Exercise goal
Look below for the line holding "Team Responsible" and the line holding "Senior Responsible Officer". Transcribe exactly those lines and all lines between them, nothing more.

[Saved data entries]
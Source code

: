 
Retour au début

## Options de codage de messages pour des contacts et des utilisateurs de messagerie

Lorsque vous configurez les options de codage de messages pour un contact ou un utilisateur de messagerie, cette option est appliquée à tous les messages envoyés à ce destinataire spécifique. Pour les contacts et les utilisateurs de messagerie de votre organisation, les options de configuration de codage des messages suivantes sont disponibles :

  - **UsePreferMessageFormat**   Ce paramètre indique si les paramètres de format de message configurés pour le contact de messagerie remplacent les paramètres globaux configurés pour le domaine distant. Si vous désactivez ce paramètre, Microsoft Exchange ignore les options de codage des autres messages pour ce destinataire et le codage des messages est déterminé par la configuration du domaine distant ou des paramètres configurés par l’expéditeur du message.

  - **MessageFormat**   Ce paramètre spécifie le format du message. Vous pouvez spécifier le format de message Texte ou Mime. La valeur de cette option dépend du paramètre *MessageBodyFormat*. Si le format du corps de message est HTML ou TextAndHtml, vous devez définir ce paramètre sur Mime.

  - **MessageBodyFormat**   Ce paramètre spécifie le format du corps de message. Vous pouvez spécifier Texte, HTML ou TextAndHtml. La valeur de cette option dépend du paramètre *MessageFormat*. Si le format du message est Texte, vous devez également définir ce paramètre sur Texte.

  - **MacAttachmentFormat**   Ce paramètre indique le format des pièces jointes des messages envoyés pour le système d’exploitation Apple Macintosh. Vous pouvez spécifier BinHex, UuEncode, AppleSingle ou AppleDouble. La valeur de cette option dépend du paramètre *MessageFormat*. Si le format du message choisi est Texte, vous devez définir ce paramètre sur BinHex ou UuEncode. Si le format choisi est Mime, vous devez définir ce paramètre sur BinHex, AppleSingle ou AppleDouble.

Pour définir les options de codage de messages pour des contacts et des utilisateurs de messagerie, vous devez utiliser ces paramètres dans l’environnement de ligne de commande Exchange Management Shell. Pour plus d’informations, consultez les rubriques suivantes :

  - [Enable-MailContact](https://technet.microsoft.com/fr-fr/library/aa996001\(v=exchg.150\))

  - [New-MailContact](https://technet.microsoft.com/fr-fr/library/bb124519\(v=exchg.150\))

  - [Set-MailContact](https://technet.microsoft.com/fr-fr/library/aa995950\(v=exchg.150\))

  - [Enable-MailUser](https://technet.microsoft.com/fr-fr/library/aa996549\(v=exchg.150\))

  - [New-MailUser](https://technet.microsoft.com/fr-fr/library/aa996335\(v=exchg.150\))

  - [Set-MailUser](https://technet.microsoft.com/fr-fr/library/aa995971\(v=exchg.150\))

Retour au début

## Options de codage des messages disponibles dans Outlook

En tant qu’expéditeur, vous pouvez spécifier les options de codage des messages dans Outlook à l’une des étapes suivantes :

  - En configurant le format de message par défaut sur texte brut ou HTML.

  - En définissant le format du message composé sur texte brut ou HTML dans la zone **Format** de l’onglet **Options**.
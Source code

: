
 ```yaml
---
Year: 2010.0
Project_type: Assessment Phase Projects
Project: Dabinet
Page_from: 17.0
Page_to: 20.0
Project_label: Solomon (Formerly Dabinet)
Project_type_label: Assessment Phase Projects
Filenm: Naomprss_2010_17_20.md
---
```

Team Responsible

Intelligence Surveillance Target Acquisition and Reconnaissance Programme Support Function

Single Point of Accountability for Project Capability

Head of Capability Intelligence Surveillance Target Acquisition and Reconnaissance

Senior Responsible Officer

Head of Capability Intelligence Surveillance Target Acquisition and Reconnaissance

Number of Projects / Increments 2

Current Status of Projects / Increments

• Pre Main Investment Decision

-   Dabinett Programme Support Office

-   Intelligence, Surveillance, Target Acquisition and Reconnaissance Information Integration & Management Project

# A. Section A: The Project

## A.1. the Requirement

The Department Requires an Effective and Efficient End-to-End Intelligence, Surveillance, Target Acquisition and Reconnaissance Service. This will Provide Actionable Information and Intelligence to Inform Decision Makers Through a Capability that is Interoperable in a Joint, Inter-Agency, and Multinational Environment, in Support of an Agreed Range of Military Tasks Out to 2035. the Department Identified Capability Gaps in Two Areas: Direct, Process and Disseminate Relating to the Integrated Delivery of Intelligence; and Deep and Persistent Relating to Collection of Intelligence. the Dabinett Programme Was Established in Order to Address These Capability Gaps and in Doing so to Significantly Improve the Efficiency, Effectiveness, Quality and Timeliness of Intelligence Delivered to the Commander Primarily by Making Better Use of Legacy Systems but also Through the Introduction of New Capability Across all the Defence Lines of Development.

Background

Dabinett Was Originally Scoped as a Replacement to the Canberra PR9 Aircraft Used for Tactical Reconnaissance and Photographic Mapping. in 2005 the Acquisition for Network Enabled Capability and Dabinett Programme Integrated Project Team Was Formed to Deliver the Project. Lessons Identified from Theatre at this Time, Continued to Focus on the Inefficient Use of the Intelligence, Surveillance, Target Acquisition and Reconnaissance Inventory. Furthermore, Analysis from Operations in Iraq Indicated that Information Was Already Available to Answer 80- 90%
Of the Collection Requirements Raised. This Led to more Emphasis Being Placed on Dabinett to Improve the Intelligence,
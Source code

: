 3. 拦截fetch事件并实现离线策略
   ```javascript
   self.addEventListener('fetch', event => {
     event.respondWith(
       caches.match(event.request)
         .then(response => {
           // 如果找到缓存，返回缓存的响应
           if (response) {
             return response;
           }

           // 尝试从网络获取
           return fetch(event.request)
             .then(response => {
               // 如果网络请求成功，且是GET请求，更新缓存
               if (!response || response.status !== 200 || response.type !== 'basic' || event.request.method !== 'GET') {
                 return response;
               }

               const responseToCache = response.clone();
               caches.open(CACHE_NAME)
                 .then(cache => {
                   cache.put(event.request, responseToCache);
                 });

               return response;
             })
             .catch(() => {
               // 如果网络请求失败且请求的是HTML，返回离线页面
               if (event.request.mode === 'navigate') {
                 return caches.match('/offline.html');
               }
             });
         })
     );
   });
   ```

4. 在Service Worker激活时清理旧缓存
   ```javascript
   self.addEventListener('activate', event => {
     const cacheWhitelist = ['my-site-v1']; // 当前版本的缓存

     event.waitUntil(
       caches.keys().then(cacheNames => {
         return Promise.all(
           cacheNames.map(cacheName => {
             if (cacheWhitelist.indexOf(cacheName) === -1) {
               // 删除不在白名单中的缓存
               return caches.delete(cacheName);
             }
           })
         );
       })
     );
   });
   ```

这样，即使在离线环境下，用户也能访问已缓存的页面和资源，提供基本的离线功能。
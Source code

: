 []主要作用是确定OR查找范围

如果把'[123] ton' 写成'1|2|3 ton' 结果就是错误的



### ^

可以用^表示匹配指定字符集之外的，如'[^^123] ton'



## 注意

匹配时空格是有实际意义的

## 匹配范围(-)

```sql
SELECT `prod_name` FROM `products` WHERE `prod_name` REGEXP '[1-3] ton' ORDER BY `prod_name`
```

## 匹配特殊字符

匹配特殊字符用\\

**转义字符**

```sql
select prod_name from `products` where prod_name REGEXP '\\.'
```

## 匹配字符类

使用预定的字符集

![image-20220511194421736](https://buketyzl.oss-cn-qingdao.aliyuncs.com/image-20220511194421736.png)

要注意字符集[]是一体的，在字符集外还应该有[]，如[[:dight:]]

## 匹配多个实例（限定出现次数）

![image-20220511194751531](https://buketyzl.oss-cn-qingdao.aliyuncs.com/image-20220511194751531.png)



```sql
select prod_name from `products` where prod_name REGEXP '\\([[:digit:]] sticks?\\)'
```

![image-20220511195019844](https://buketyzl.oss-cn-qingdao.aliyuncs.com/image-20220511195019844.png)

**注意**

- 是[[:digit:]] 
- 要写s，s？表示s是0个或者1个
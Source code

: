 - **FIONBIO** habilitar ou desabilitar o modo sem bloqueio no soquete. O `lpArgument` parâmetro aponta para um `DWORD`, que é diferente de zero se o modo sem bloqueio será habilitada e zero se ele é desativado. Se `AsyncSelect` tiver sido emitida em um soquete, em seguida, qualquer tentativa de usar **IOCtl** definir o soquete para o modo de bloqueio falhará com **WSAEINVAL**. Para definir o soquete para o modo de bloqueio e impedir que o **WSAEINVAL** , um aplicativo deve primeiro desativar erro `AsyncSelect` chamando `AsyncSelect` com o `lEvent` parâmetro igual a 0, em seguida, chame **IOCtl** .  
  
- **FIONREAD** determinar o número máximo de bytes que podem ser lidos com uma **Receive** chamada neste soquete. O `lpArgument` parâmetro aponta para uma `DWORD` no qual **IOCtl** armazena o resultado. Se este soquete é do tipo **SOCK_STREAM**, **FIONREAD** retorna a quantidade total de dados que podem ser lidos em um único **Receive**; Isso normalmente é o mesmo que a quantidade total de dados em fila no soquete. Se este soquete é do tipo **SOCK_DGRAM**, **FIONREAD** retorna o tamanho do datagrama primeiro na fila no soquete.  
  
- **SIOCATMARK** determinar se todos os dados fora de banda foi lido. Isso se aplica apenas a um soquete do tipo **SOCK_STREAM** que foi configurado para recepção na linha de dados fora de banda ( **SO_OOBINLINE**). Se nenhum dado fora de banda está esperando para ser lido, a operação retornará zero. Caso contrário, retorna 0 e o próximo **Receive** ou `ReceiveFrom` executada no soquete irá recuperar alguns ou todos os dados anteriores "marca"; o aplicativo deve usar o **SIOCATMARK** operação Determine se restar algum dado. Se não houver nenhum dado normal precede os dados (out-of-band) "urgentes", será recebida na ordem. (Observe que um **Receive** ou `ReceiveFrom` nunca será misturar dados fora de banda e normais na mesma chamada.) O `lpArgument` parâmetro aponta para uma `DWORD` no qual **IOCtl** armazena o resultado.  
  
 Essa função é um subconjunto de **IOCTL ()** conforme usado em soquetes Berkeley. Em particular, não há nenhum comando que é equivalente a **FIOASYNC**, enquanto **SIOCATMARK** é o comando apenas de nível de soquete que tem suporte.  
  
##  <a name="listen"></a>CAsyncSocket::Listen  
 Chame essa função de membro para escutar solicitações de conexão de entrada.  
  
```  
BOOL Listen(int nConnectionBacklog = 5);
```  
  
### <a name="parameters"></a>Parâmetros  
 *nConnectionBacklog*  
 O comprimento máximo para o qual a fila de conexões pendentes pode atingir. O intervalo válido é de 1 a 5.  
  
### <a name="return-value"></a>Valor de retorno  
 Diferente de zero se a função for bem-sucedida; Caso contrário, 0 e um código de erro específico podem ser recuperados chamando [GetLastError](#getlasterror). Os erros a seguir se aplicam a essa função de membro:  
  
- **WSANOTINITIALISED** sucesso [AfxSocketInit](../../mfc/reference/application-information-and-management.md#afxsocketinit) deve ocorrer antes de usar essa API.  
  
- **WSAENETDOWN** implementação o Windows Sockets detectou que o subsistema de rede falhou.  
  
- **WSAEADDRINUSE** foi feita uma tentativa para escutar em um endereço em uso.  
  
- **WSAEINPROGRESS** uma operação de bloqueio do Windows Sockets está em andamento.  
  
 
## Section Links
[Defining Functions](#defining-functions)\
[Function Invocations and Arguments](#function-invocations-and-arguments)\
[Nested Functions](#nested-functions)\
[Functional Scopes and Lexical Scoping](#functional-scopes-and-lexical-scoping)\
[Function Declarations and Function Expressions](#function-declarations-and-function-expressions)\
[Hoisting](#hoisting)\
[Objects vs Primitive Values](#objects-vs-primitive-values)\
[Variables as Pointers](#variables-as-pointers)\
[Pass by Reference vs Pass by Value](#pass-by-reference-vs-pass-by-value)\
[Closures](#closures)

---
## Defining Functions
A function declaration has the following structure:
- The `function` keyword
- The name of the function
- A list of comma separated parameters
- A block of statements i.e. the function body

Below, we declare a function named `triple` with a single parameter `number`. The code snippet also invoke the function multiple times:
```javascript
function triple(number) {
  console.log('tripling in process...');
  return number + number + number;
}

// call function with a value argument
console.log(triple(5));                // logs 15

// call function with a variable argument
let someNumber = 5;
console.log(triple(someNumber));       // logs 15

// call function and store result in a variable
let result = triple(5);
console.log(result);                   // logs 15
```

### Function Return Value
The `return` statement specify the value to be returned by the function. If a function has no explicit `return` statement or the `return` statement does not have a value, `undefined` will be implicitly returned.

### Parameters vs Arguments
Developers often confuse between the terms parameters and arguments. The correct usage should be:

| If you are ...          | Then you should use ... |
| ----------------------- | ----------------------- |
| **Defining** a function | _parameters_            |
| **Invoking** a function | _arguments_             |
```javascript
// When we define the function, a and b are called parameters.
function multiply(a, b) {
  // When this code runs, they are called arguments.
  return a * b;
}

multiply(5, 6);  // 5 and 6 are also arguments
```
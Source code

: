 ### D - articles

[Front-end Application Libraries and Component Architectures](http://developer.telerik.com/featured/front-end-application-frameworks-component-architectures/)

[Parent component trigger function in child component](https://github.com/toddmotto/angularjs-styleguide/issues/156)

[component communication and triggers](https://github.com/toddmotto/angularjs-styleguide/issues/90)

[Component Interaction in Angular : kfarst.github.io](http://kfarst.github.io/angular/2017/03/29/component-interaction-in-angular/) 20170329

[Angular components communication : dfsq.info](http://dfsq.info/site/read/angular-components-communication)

Your response
Team Responsible

Intelligence Surveillance Target Acquisition and Reconnaissance Programme Support Function

Single Point of Accountability for Project Capability

Head of Capability Intelligence Surveillance Target Acquisition and Reconnaissance

Senior Responsible Officer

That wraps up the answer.